Downstream distributions do package crawl as well, but often lag behind
relative to current crawl versions, and the CDO PPA is updated with every
release. We currently produce packages for both i386 and amd64 architectures
using debian (either stable or oldstable), which usually allows installing on
Ubuntu as well. This guide has steps for building these using cowbuilder and
pbuilder, based on the debian directory in crawl-ref/source/debian of the
crawl source repository.
The Debian maintainer's guide is a good resource for working with debian
packages:
https://www.debian.org/doc/manuals/maint-guide/index.en.html
## 1. Prerequisites and setup
Basics:
1. A Debian system of some kind.
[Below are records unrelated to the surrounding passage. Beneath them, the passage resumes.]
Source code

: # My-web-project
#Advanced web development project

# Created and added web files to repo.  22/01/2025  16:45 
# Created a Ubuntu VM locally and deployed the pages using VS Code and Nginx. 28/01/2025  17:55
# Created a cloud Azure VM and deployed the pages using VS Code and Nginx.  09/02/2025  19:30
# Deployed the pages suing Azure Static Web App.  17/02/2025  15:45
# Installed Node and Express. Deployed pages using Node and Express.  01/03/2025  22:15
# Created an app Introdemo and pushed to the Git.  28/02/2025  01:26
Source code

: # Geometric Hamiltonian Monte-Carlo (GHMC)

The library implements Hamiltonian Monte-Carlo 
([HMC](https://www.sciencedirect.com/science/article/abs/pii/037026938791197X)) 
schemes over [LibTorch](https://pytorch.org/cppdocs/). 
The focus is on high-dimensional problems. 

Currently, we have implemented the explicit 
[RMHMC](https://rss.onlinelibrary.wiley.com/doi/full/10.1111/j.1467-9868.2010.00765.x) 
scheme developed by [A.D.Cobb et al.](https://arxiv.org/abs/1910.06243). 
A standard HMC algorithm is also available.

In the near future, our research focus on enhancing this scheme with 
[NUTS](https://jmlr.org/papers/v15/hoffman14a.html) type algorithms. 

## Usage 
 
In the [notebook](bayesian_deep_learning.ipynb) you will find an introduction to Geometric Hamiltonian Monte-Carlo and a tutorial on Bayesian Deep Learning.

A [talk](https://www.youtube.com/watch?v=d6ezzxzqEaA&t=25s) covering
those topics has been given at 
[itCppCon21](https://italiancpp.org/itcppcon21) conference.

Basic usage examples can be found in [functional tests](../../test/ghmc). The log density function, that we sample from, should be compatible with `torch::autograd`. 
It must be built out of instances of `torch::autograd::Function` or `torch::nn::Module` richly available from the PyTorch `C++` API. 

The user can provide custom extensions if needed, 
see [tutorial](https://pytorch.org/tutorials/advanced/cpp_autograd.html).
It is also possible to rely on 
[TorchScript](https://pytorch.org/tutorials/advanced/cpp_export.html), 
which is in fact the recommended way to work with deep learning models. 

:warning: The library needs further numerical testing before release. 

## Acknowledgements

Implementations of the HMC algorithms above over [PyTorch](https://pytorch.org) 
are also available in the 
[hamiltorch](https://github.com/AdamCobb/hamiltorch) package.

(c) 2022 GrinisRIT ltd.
One recommended option is to use a docker
container that is specific to this purpose. This section walks you through
installing the main packages (cowbuilder, pbuilder) used for building the
packages.
2. Login access to crawl.develz.org, in order to install into the PPA.
The cowbuilder and pbuilderrc can be set up once and re-used for each DCSS
release. The cowbuilder directory should be updated before each release.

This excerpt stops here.